What to work on » Number of lines below with the word "Human": state it and write nothing more.

#####

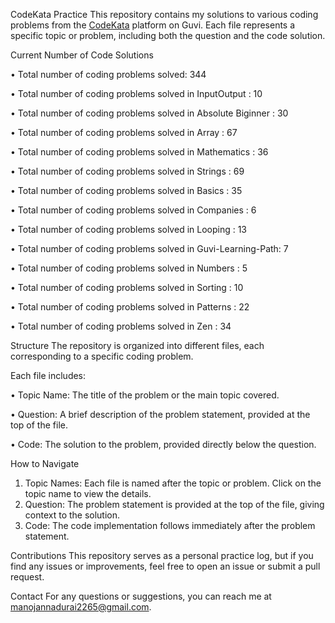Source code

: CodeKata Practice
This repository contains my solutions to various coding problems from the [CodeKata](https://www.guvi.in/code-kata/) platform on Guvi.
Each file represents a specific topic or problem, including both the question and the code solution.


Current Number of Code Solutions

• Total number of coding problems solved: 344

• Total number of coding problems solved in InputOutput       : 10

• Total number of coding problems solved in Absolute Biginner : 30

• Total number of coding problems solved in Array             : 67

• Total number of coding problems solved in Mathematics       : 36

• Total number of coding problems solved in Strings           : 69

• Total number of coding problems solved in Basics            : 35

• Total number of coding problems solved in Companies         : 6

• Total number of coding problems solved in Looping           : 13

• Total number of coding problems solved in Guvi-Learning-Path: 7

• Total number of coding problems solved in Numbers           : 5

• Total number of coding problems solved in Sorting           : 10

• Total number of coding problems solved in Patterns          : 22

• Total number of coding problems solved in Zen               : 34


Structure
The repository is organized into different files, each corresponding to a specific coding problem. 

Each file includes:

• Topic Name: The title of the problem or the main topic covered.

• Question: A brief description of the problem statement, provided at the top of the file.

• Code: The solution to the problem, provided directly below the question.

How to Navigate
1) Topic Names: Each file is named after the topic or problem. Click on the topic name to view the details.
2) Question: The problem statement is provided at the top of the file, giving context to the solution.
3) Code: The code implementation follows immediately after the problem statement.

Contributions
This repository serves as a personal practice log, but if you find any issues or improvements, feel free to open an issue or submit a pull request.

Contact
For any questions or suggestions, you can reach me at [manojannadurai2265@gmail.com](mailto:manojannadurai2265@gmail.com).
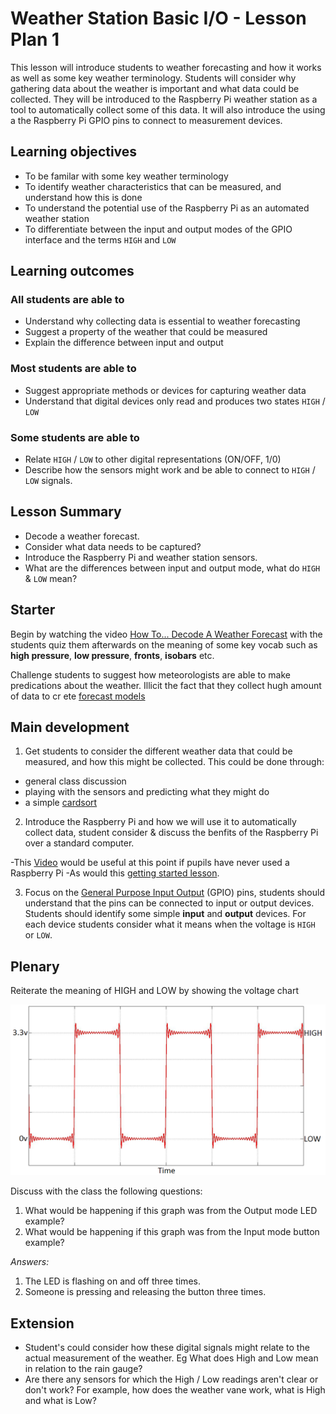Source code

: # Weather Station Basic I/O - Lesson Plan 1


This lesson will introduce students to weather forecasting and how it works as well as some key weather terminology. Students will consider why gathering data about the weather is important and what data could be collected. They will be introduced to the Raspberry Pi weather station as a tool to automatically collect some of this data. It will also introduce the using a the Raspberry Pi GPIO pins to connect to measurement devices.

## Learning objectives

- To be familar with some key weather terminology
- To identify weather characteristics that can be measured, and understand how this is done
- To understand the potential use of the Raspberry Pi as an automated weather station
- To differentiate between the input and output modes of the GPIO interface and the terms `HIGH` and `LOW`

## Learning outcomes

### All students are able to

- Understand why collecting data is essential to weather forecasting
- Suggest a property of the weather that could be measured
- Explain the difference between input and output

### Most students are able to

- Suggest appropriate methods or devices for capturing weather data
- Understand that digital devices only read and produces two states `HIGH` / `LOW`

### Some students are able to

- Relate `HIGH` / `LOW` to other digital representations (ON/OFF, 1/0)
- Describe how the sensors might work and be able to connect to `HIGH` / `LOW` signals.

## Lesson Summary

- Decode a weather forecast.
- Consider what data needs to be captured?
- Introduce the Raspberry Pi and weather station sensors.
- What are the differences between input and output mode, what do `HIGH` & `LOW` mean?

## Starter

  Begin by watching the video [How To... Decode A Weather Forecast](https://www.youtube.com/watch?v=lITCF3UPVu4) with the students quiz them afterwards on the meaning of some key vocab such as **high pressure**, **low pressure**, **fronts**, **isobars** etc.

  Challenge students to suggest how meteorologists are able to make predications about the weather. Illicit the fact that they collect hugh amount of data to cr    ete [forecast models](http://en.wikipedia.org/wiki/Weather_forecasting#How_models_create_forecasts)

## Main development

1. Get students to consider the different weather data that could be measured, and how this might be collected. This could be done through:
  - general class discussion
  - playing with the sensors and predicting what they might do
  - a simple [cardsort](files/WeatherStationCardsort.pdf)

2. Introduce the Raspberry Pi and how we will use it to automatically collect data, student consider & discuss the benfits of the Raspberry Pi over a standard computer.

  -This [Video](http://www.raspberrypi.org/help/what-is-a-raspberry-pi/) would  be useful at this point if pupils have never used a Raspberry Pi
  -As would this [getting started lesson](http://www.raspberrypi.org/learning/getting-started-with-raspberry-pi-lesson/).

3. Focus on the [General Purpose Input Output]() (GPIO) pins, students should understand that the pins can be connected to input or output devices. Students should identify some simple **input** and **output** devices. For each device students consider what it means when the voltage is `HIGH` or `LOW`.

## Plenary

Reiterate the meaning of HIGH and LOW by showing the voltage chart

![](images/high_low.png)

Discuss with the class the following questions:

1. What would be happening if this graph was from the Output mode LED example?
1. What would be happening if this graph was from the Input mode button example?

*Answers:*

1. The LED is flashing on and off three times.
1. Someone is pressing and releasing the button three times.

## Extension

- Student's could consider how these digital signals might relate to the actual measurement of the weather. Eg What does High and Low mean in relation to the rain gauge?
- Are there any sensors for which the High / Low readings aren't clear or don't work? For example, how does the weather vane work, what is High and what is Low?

#####

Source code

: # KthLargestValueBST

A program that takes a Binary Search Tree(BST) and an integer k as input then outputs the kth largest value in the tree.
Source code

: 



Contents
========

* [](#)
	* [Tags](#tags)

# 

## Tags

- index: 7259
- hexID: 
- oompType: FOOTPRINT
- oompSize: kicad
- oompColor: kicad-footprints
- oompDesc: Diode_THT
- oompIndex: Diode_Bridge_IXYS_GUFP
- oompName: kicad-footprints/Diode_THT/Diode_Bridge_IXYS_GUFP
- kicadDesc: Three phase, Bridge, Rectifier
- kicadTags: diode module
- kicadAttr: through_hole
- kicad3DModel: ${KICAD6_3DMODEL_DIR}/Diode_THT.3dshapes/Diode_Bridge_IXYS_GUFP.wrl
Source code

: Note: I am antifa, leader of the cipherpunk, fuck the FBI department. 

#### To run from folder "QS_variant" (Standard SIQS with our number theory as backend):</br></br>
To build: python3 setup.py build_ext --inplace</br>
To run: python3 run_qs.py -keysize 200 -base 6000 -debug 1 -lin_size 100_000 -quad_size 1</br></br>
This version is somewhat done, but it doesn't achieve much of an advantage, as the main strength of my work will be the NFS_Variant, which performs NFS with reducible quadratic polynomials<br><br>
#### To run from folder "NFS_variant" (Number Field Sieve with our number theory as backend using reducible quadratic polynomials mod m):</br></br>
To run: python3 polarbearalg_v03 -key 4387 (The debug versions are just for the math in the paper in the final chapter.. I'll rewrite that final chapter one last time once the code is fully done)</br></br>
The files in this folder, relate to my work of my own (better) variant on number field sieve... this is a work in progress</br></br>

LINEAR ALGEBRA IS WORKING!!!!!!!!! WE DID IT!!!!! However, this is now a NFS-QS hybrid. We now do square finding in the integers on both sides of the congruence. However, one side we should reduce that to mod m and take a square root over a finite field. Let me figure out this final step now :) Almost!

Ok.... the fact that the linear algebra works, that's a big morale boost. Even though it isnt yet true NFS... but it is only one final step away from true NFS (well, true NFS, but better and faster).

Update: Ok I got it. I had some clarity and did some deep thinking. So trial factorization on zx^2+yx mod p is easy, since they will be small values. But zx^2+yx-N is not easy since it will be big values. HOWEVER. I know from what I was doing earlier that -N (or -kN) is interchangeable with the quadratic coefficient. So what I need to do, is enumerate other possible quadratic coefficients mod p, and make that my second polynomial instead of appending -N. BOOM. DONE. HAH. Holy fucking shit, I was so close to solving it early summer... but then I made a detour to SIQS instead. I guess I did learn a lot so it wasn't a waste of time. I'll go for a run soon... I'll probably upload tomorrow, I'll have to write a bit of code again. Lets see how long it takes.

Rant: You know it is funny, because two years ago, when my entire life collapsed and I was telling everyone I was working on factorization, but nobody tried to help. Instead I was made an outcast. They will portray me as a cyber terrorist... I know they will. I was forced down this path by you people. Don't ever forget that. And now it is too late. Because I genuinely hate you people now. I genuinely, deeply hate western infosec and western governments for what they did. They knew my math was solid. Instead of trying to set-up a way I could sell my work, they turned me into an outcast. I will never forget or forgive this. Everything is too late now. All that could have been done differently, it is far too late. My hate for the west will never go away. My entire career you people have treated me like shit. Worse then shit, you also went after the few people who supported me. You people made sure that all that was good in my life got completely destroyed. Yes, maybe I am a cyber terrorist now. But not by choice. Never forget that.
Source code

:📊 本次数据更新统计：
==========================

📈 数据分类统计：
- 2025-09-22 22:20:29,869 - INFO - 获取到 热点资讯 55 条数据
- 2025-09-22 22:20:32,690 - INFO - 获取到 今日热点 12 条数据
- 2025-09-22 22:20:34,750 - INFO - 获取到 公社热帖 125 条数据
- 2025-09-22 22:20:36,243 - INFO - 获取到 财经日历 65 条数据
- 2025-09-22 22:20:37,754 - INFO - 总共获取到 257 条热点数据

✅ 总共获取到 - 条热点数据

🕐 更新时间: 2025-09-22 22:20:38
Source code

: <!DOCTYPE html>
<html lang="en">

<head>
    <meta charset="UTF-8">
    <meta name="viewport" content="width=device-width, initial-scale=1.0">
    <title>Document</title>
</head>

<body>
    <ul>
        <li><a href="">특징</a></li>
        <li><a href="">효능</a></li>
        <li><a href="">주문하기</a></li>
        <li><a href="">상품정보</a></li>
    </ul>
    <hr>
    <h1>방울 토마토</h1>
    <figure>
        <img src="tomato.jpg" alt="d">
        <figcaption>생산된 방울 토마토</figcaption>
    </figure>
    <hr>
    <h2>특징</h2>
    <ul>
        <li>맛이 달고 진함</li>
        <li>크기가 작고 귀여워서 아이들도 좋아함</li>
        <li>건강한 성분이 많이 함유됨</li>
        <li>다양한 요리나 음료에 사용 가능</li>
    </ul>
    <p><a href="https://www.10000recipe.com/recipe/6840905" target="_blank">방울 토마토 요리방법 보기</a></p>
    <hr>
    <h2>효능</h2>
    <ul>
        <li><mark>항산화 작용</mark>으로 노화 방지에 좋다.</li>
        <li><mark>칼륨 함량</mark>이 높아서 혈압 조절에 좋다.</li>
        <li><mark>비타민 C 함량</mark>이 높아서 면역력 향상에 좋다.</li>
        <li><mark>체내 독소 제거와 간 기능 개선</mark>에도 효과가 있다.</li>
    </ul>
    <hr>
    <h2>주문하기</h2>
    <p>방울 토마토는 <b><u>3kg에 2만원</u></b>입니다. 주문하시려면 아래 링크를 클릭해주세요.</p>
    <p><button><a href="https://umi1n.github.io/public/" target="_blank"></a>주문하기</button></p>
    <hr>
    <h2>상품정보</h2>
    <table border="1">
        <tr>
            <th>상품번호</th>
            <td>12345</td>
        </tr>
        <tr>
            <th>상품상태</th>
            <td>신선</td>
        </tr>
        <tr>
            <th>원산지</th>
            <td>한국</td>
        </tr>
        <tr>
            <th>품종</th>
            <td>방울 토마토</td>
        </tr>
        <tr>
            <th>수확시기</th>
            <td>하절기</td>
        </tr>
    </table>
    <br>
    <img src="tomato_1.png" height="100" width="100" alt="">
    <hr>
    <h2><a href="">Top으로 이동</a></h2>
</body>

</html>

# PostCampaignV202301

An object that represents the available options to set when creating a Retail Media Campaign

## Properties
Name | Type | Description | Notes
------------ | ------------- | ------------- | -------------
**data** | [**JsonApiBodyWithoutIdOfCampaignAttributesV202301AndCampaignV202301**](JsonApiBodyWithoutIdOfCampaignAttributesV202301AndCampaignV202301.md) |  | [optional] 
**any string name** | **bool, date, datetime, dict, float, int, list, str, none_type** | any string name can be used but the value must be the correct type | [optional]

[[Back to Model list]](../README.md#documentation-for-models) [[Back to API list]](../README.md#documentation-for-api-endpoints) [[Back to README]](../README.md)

#####

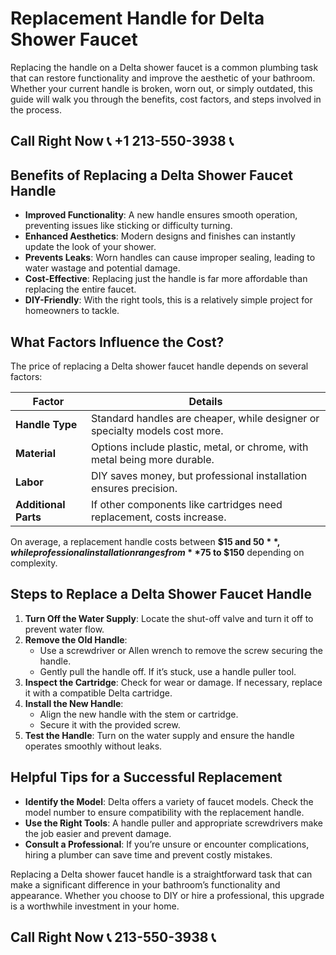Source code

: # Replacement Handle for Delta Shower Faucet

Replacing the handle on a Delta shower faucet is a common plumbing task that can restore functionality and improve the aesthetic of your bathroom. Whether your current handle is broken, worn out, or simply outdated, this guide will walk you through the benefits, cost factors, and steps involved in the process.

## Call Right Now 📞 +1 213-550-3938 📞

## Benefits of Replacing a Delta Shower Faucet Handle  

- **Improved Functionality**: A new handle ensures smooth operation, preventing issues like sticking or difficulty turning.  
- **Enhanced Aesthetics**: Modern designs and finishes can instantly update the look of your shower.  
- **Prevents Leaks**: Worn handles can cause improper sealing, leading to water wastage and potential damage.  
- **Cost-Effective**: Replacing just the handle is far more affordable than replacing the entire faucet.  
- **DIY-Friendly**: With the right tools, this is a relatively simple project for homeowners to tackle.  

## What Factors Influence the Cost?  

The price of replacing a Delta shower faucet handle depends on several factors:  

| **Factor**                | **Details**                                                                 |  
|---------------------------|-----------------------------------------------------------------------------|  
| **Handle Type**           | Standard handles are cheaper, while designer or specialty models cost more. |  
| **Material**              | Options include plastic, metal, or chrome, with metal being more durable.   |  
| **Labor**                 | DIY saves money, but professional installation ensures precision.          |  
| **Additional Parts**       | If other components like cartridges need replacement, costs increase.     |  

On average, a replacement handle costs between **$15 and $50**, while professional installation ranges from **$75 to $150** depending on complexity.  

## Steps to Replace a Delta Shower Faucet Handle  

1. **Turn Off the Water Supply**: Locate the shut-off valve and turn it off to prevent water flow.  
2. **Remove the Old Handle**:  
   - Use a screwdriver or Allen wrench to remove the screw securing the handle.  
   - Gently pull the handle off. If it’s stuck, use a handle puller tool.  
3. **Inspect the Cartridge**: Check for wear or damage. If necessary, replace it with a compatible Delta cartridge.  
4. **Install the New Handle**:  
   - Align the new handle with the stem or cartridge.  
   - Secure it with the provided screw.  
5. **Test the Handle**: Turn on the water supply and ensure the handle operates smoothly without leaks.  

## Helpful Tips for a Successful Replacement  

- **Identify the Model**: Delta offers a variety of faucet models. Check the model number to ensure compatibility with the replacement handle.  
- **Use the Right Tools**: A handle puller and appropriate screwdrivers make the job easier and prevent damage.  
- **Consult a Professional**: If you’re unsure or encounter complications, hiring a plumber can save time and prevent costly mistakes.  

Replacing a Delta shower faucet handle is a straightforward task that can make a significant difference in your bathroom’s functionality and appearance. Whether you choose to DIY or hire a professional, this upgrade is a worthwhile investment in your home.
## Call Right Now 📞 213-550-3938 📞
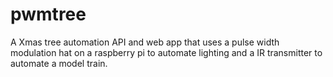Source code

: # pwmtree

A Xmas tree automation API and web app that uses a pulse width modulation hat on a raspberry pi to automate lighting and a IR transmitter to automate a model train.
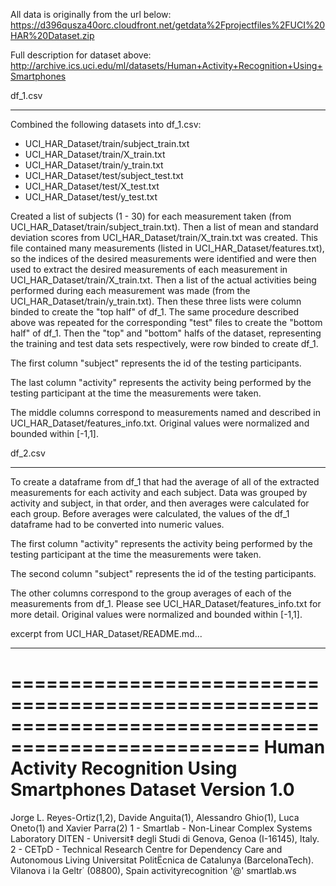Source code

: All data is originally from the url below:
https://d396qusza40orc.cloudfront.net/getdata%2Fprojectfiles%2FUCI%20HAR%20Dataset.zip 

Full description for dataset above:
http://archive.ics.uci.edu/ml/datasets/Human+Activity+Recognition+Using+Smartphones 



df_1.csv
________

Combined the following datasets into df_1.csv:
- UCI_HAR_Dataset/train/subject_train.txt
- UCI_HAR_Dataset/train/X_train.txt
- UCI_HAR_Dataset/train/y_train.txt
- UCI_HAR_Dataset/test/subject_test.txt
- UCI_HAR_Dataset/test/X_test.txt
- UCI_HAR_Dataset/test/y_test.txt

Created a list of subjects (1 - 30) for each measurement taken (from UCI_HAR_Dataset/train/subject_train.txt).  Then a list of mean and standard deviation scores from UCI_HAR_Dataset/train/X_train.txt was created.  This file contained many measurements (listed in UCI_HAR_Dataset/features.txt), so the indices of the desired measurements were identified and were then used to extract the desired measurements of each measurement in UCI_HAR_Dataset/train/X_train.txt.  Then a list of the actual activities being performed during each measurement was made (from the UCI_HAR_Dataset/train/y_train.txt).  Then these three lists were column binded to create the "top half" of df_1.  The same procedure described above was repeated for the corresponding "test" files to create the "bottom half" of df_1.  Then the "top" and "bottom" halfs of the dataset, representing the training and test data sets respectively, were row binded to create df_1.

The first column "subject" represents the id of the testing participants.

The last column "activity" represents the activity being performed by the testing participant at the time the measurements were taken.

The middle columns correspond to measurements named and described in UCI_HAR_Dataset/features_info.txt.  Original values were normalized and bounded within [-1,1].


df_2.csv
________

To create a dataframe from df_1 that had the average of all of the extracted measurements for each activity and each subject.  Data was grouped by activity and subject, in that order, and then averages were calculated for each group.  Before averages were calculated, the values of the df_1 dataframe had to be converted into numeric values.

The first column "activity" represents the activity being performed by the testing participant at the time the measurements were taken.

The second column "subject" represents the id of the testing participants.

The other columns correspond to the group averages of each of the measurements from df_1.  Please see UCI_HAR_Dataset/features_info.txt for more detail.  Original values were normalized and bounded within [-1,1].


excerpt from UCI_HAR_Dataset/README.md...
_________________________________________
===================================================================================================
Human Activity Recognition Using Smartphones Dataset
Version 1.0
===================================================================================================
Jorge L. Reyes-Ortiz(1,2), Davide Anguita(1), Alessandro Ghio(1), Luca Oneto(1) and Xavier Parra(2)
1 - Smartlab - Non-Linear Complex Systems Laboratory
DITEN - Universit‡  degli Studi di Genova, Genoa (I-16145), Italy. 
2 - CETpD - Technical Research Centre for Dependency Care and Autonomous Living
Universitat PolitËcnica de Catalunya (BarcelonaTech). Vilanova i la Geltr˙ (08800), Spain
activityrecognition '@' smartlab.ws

#####

Result » 2